私は3兄弟の末っ子で、自宅不動産を共有の持ち分(3分の1ずつ)で相続しました。
長兄がお金に困ったようで、自宅不動産を売ってお金に変えたいと言い始めましたが、次兄が反対しています。
私としては、共有になっている不動産は使いにくいので、売ってお金に変えたいと思っているのですが、次兄が反対している限りできないでしょうか?
共有財産の売却は共有者全員の同意を必要とするため、原則、共有者の次兄の反対により自宅不動産を売却することはできません。
他方、自宅不動産そのものではなく、自宅不動産に対する自己の持ち分を売却することは他の共有者の同意を必要としません。
したがって、売却に反対する次兄の持ち分を買い取ることができれば、反対する共有者は存在しなくなるため自宅不動産を売却することが可能となります。
最後に、家庭裁判所の遺産分割の審判により、自宅不動産を売却して、その売却金を持ち分に応じて分割することが認められる場合があります。
相続人が数人あるときは、相続財産は、各相続人の相続分に応じた共有となります(民法898条)。
そして、各共有者は他の共有者の同意を得なければ、共有物に変更を加えることはできないとされている(民法251条1項)ところ、共有物の売却はこの「変更」に該当すると考えられています。
そのため、各相続人の共有となっている相続不動産については、共有者全員の同意のない限り売却することができないのです。
したがって、今回のケースでは、共有者の一人である次兄が反対している以上、共有財産である自宅不動産を売却することはできません。
但し、各共有者は他の共有者の同意なく自己の共有持分を売却することはできます。
以上を踏まえれば、今回のケースでは、次兄から共有持分を買い取り、次兄を自宅不動産の共有者から外すことにより自宅不動産を売却することができます。
しかし、次兄が共有持分の売却に応じないときには、自己の共有持分を売却することはできるとしても、自宅不動産の売却はできません。
このような場合でも、家庭裁判所の遺産分割の審判(民法907条2項)により、換価分割の認められる場合には自宅不動産を売却して、その代金を相続分に応じて分割することができます。
もっとも、遺産分割の方法の原則は現物分割すなわち遺産を構成する不動産を各相続人の単独所有とする方法であるため、今回のケースにおいて、自宅不動産以外に遺産を構成する不動産のある場合には、換価分割は認められない可能性が高いでしょう。
他方、遺産は唯一自宅不動産であり、かつ、次兄に金銭の支払能力のないようなとき(金銭の支払能力のある場合には代償分割といい、自宅不動産を次兄に取得させ、その代償としての金銭を他の相続人に支払わせる形での分割になるでしょう。

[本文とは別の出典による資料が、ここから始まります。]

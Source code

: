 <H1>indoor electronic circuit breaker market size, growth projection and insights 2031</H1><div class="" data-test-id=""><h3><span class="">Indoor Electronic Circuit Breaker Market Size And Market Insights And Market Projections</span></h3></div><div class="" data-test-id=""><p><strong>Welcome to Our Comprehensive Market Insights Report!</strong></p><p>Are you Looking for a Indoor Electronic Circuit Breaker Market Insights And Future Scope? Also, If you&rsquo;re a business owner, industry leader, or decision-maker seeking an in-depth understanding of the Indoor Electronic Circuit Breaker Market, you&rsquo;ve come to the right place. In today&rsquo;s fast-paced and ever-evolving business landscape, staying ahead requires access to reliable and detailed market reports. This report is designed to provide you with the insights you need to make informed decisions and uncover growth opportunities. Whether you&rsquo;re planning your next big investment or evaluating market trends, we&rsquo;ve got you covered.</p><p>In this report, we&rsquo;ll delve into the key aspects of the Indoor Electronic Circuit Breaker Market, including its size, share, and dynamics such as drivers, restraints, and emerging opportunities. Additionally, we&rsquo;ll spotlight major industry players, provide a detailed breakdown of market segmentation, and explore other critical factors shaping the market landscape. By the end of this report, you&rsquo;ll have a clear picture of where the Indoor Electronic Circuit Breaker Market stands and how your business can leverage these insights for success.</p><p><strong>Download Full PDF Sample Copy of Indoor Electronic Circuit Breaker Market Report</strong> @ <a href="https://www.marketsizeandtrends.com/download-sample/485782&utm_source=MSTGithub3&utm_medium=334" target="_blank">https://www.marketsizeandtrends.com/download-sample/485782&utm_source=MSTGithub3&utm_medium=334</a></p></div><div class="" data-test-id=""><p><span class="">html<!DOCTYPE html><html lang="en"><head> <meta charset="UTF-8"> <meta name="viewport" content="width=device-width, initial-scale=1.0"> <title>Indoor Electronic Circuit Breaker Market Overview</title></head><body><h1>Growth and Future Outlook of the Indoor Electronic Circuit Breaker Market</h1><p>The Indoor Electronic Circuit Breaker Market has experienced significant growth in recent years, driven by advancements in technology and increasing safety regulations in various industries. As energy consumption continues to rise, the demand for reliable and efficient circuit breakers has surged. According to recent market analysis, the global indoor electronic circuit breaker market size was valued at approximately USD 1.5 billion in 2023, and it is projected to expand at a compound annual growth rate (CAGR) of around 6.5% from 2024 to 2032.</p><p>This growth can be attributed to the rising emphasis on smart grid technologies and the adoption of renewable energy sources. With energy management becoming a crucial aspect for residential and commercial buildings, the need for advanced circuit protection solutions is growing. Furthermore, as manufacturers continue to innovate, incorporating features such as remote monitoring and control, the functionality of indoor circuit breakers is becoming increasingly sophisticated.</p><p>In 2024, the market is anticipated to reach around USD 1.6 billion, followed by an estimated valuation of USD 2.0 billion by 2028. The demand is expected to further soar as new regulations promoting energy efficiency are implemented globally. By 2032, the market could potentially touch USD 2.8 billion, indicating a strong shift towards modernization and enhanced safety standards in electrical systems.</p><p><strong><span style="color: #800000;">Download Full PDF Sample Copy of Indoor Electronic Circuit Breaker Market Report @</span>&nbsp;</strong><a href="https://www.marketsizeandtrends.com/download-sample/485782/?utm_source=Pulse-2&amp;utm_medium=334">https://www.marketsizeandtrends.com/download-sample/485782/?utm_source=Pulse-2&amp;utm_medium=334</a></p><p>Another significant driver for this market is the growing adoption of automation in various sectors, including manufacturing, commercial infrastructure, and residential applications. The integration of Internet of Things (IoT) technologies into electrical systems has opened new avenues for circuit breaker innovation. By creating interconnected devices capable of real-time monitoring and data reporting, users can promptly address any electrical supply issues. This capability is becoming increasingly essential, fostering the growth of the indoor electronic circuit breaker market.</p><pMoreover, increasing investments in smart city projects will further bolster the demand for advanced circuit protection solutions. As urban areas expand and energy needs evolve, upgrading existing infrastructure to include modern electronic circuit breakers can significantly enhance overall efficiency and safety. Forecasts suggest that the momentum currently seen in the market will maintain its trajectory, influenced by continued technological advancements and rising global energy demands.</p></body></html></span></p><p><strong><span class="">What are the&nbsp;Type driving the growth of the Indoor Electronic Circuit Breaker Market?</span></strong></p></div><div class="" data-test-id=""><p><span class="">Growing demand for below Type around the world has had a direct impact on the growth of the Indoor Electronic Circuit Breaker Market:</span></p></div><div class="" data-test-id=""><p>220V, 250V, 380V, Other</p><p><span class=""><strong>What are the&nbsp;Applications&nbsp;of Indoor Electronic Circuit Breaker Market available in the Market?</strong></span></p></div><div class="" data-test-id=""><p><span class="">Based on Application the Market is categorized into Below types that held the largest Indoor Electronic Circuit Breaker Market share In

)には、換価分割が認められる可能性があります。
まずは、自宅不動産の売却に反対する次兄と話し合って、次兄の持ち分を買い取る形での解決を考えます。
とはいえ、次兄が持ち分の買い取りに応じるのであれば、そもそも自宅不動産を売却して売却代金を持ち分に応じて分ければいいのですから、このケースでは次兄の持ち分を買い取る方法は難しそうです。

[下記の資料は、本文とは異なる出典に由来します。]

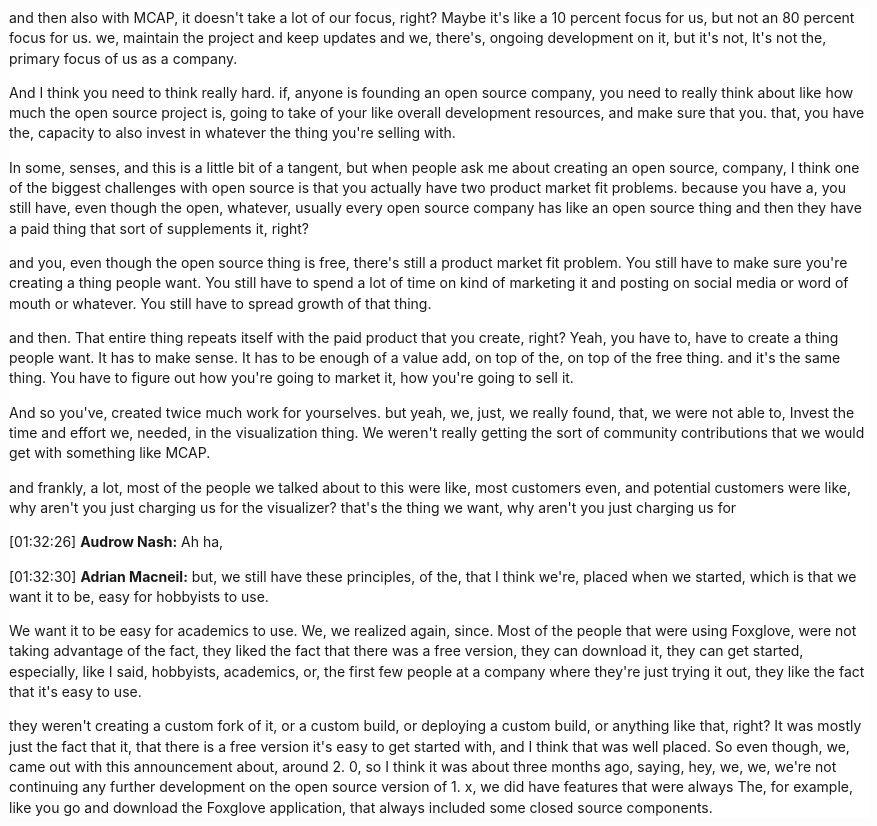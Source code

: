 and then also with MCAP, it doesn't take a lot of our focus, right? Maybe it's
like a 10 percent focus for us, but not an 80 percent focus for us. we, maintain
the project and keep updates and we, there's, ongoing development on it, but
it's not, It's not the, primary focus of us as a company.

And I think you need to think really hard. if, anyone is founding an open source
company, you need to really think about like how much the open source project
is, going to take of your like overall development resources, and make sure that
you. that, you have the, capacity to also invest in whatever the thing you're
selling with.

In some, senses, and this is a little bit of a tangent, but when people ask me
about creating an open source, company, I think one of the biggest challenges
with open source is that you actually have two product market fit problems.
because you have a, you still have, even though the open, whatever, usually
every open source company has like an open source thing and then they have a
paid thing that sort of supplements it, right?

and you, even though the open source thing is free, there's still a product
market fit problem. You still have to make sure you're creating a thing people
want. You still have to spend a lot of time on kind of marketing it and posting
on social media or word of mouth or whatever. You still have to spread growth of
that thing.

and then. That entire thing repeats itself with the paid product that you
create, right? Yeah, you have to, have to create a thing people want. It has to
make sense. It has to be enough of a value add, on top of the, on top of the
free thing. and it's the same thing. You have to figure out how you're going to
market it, how you're going to sell it.

And so you've, created twice much work for yourselves. but yeah, we, just, we
really found, that, we were not able to, Invest the time and effort we, needed,
in the visualization thing. We weren't really getting the sort of community
contributions that we would get with something like MCAP.

and frankly, a lot, most of the people we talked about to this were like, most
customers even, and potential customers were like, why aren't you just charging
us for the visualizer? that's the thing we want, why aren't you just charging us
for

[01:32:26] **Audrow Nash:** Ah ha,

[01:32:30] **Adrian Macneil:** but, we still have these principles, of the, that
I think we're, placed when we started, which is that we want it to be, easy for
hobbyists to use.

We want it to be easy for academics to use. We, we realized again, since. Most
of the people that were using Foxglove, were not taking advantage of the fact,
they liked the fact that there was a free version, they can download it, they
can get started, especially, like I said, hobbyists, academics, or, the first
few people at a company where they're just trying it out, they like the fact
that it's easy to use.

they weren't creating a custom fork of it, or a custom build, or deploying a
custom build, or anything like that, right? It was mostly just the fact that it,
that there is a free version it's easy to get started with, and I think that was
well placed. So even though, we, came out with this announcement about,
around 2. 0, so I think it was about three months ago, saying, hey, we, we,
we're not continuing any further development on the open source version of 1. x,
we did have features that were always The, for example, like you go and download
the Foxglove application, that always included some closed source components.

次兄の反対により自宅が売却できないとしても、持ち分を金銭に換えることができるのであれば、それでもいいでしょう。
そこで、自宅不動産を維持したい次兄に自身の持ち分を買い取ってもらうよう交渉するのがいいでしょう。
このとき持ち分の代金を適正に算定するため不動産業者に査定してもらうのがよいでしょう。
もし、次兄が自身の持ち分の買い取りに応じないときでも、長兄が買い取ってくれるのであればそれでも構いません。
他方、次兄も長兄も持ち分の買い取りに応じてくれないときには、第三者に買い取ってもらうほかありません。
しかし、通常、赤の他人と共有することになり、単独での使用収益のできない不動産の持ち分を買い取る人はあまりいません。
もっとも、最近では共有持ち分を買い取り、その後、他の共有者に持ち分を売却して差益を得ることを目的とした共有持ち分の買い取り業者が存在します。
このような共有持ち分の買い取る業者を探して自身の持ち分を売却することも不可能ではありませんが、そのような業者はビジネスを目的としているため安く買い取られるリスクがあることに注意しましょう。
最後に共同相続人は遺産の分割について協議の調わないときには、遺産の全部又は一部の分割を家庭裁判所に請求できます(民法907条)。
なお、細かい話ではありますが、相続により相続人の共有となった財産については、家庭裁判所に対して遺産分割の審判を求めるべきであり、共有物分割の訴えを提起することは許されないとするのが判例です(最高裁昭和62年9月4日判決)。
遺産分割の審判は被相続人の最後の住所地を管轄する裁判所に請求します。
手続きに要する費用は1200円です。
遺産分割の方法は、①現物分割⇒②代償分割⇒③換価分割⇒④共有分割の順番に検討されることになっていますが、当事者の希望などは考慮されます。
今回のケースにおいて自宅不動産以外にも相続不動産のあるような場合には、自宅不動産を売却する方法での遺産分割は認められない可能性が高く、他方、相続財産が自宅不動産だけであり、次兄に代償金の支払能力のないような場合には、換価分割の認められる可能性はあるでしょう。